The result was impressive: This restaurant used the element of surprise to turn a typically mundane experience into something delightful and memorable.  Let’s face it, most of us don’t rush home to tell our significant others about ordering a drive-thru dinner!  That restaurant’s brand now has halo in our household and stands out from its competitors.

My B2B Experience: Dirt Cheap, Blazing WiFi

B2B customer relationships are often quite different from the kind of B2C consumer relationship described above.  Product giveaways may not be appropriate, allowed, or even effective.  But thoughtful gestures can be just as powerful.

Recently, our relationship manager at our IT support vendor told us “blazing WiFi is getting dirt cheap” and if we wanted, he could upgrade our WiFi when he was next at our office.  This was not a self-serving upsell on his part – it’s a low-cost, one-hour project – but he knew it would make life better at the office.  We’ll be able to take our laptops off their docking stations and they’ll automatically connect to a strong WiFi signal, freeing us up to work wherever we want.  Excellent!

Why Surprises Work

Positive surprises work for at least a couple reasons.  First, getting an occasional, unexpected benefit like a free chicken sandwich in a drive-thru is an example of a variable reward, which can be more pleasurable and habit-forming than a predictable reward.  Marketers and product designers, especially in B2C markets, use variable rewards to drive repeat use of their products, from fantasy football to Facebook.  For more, see Nir Eyal’s provocative and eye opening work on manufacturing desire.

Second, and more applicable to forming long-term customer relationships, especially in B2B markets, is the fact that a good surprise requires a business to a) know its customers well enough to figure out what might surprise and delight them and b) proactively follow through.  What customers take away from the experience is the impression that “I matter.

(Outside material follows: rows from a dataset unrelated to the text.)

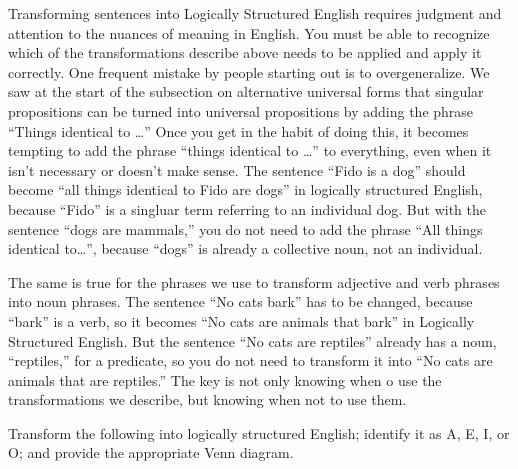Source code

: Transforming sentences into Logically Structured English requires judgment and attention to the nuances of meaning in English. You must be able to recognize which of the transformations describe above needs to be applied and apply it correctly. One frequent mistake by people starting out is to overgeneralize. We saw at the start of the subsection on alternative universal forms that singular propositions can be turned into universal propositions by adding the phrase ``Things identical to \ldots'' Once you get in the habit of doing this, it becomes tempting to add the phrase ``things identical to \ldots'' to everything, even when it isn't necessary or doesn't make sense. The sentence ``Fido is a dog'' should become ``all things identical to Fido are dogs'' in logically structured English, because ``Fido'' is a singluar term referring to an individual dog. But with the sentence ``dogs are mammals,'' you do not need to add the phrase ``All things identical to\ldots'', because ``dogs'' is already a collective noun, not an individual.   

The same is true for the phrases we use to transform adjective and verb phrases into noun phrases. The sentence ``No cats bark'' has to be changed, because ``bark'' is a verb, so it becomes ``No cats are animals that bark'' in Logically Structured English. But the sentence ``No cats are reptiles'' already has a noun, ``reptiles,'' for a predicate, so you do not need to transform it into ``No cats are animals that are reptiles.'' The key is not only knowing when o use the transformations we describe, but knowing when not to use them. 



\practiceproblems
\noindent\problempart Transform the following into logically structured English; identify it as A, E, I, or O; and provide the appropriate Venn diagram.


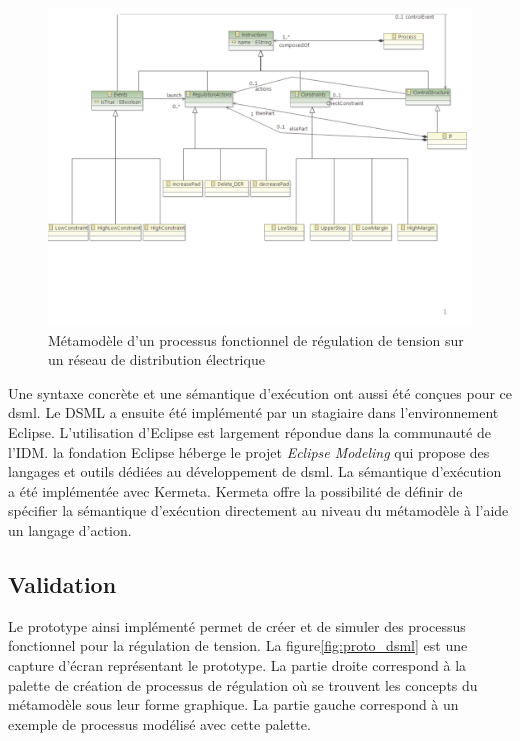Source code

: \begin{figure}[!ht]
 \begin{center}
  \includegraphics[trim = 0cm 3cm 0cm 0cm, width=1\textwidth]{figures/6_methodologie/metamodele_dsml.pdf}
 \end{center}
 \caption{Métamodèle d'un processus fonctionnel de régulation de tension sur un réseau de distribution électrique}
 \label{fig:meta_dsml}
\end{figure} 

Une syntaxe concrète et une sémantique d'exécution ont aussi été conçues pour ce \gls{dsml}. Le DSML a ensuite été implémenté par un stagiaire dans l'environnement Eclipse. L'utilisation d'Eclipse est largement répondue dans la communauté de l'IDM. la fondation Eclipse héberge le projet \textit{Eclipse Modeling }qui propose des langages et outils dédiées au développement de \gls{dsml}. La sémantique d'exécution a été implémentée avec Kermeta. Kermeta offre la possibilité de définir de spécifier la sémantique d'exécution directement au niveau du métamodèle à l'aide un langage d'action. 

		
			\subsection{Validation}
Le prototype ainsi implémenté permet de créer et de simuler des processus fonctionnel pour la régulation de tension. La figure\ref{fig:proto_dsml} est une capture d'écran représentant le prototype. La partie droite correspond à la palette de création de processus de régulation où se trouvent les concepts du métamodèle sous leur forme graphique. La partie gauche correspond à un exemple de processus modélisé avec cette palette. 

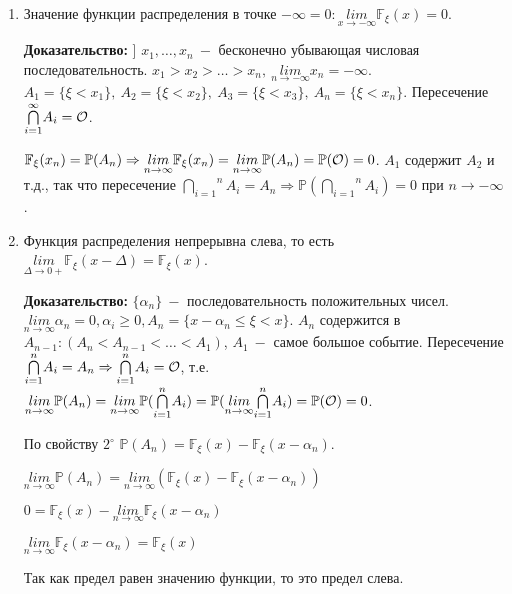 \documentclass[../Main.tex]{subfiles}
\begin{document}
\begin{enumerate}
    \item Значение функции распределения в точке \(-\infty=0 : \underset{{x \rightarrow -\infty}}{lim}{\mathbb{F}_\xi(x)=0}\).

    \textbf{Доказательство:} ] \(x_1, \dots, x_n \ -\) бесконечно убывающая числовая последовательность. \(x_1 > x_2 > \dots > x_n, \ \underset{n \rightarrow - \infty}{lim}x_n = - \infty\). \(A_1 = \{ \xi < x_1\},\ A_2 = \{ \xi < x_2\},\ A_3 = \{\xi < x_3\},\ A_n =\{ \xi < x_n \}\). Пересечение \(\overset{\infty}{\underset{i=1}{\bigcap}} A_i = \mathcal O\). 

    \(\mathbb{F}_\xi(x_n) = \mathbb{P}(A_n) \Rightarrow \underset{n \rightarrow \infty}{lim}\mathbb{F}_\xi (x_n) = \underset{n \rightarrow \infty}{lim}\mathbb{P}(A_n)=\mathbb{P}(\mathcal O)=0\). \(A_1\) содержит \(A_2\) и т.д., так что пересечение \(\overset{n}{\underset{i=1}{\bigcap}}A_i = A_n \Rightarrow \mathbb{P}(\overset{n}{\underset{i=1}{\bigcap}}A_i)=0\) при \(n \rightarrow -\infty\).
    
    \item Функция распределения непрерывна слева, то есть \(\underset{\Delta \rightarrow 0+}{lim}\mathbb{F}_\xi (x-\Delta) = \mathbb{F}_\xi (x)\).

    \textbf{Доказательство:} \(\{\alpha_n\}\ -\) последовательность положительных чисел. \(\underset{n \rightarrow \infty}{lim}\alpha_n = 0, \alpha_i \geq 0, A_n = \{ x-\alpha_n \leq \xi < x\}\). \(A_n\) содержится в \(A_{n-1}: (A_n < A_{n-1}< \dotsc < A_1)\), \(A_1 \ -\) самое большое событие. Пересечение \(\overset{n}{\underset{i=1}{\bigcap}}A_i = A_n \Rightarrow \overset{n}{\underset{i=1}{\bigcap}}A_i = \mathcal O\), т.е. \(\underset{n \rightarrow \infty}{lim} \mathbb{P}(A_n) = \underset{n \rightarrow \infty}{lim}\mathbb{P}(\overset{n}{\underset{i=1}{\bigcap}}A_i) = \mathbb{P}(\underset{n \rightarrow \infty}{lim}\overset{n}{\underset{i=1}{\bigcap}}A_i) = \mathbb{P}(\mathcal O) = 0\).

    По свойству \(2^\circ\) \(\mathbb{P}(A_n) = \mathbb{F}_\xi (x) - \mathbb{F}_\xi(x-\alpha_n)\).

    \(\underset{n \rightarrow \infty}{lim}\mathbb{P}(A_n) = \underset{n \rightarrow \infty}{lim}(\mathbb{F}_\xi (x) - \mathbb{F}_\xi(x-\alpha_n))\)

    \(0 = \mathbb{F}_\xi(x) - \underset{n \rightarrow \infty}{lim}\mathbb{F}_\xi(x - \alpha_n)\)

    \(\underset{n \rightarrow \infty}{lim} \mathbb{F}_\xi (x - \alpha_n) = \mathbb{F}_\xi (x)\)

    Так как предел равен значению функции, то это предел слева.
\end{enumerate}
\end{document}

This company cares about my satisfaction and success”. It’s a positive, memorable experience, which recent research by Gallup suggests can create a deep, lasting level of customer engagement with your brand.

When to Use Them (and When Not to!)



Positive surprises are powerful, but can fall flat or backfire if used at the wrong time.  The diagram above shows that surprises work best when the quality of the customer experience already meets basic expectations.  And conversely, it shows that if basic expectations are not met, surprises will not be effective in improving the customer relationship.

For instance, if a vendor is late delivering vital parts for your operation, they likely won’t win you over by sharing an interesting idea for continuous improvement… in fact, there’s a good chance you’ll be frustrated that they’re spending time on anything other than solving the parts delay!

How to Do Them Well

While there are no formal standards on what surprises look like, trying keeping these best practices in mind when thinking about how to use them:

  • The act or gift must be relevant and meaningful to your customer. Getting this right is essential.  Great surprises aren’t just unexpected… they’re great because the nature of the act or gift that is given shows that the giver understands and hence cares about the recipient.
  • It must be sincere and not self-serving, and it must be perceived that way by your customer. If the person or company receiving the “surprise” gets the impression that its purpose is simply to get them to buy more from you, rather than a true act of goodwill with no strings attached, the surprise will likely erode rather than build customer trust and loyalty.
  • Encourage spontaneity in your front-line employees. Engaged employees who are empowered to do the right thing by your customers will often come up with great surprises spontaneously.  These are some of the best kinds of surprises and should be celebrated in your company when they happen.

So, a thoughtful surprise can give your customer relationships a great boost.  Do you have customers who might benefit from receiving one soon?  I’d love to hear in the comments the best surprise you’ve ever given to a customer, or received?